Exercise objective:
Scan the entries below. List each line with "minimum".

**********

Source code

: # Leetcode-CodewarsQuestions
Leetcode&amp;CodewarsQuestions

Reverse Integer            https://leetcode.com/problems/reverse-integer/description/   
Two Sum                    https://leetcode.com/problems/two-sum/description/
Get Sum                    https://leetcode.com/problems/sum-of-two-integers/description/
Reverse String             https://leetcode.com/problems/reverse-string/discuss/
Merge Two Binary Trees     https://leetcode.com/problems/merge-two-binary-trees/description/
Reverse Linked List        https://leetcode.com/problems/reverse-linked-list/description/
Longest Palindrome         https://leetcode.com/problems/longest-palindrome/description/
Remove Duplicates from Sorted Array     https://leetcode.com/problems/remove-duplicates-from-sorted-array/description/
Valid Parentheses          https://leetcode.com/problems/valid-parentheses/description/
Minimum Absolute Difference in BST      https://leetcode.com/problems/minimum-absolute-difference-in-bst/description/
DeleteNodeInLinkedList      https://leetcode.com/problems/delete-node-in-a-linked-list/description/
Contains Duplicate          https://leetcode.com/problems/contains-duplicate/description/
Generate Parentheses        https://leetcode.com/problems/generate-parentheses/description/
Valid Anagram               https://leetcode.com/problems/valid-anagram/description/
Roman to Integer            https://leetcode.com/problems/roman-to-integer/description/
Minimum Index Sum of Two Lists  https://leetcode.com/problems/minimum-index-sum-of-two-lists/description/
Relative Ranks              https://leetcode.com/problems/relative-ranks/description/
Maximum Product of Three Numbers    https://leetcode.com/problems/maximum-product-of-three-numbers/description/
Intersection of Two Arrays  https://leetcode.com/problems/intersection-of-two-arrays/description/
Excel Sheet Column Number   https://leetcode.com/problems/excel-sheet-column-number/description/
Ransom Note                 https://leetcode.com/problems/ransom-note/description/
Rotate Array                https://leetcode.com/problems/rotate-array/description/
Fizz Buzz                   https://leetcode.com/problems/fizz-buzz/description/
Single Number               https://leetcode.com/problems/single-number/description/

**********

The answer:
Minimum Absolute Difference in BST      https://leetcode.com/problems/minimum-absolute-difference-in-bst/description/
Minimum Index Sum of Two Lists  https://leetcode.com/problems/minimum-index-sum-of-two-lists/description/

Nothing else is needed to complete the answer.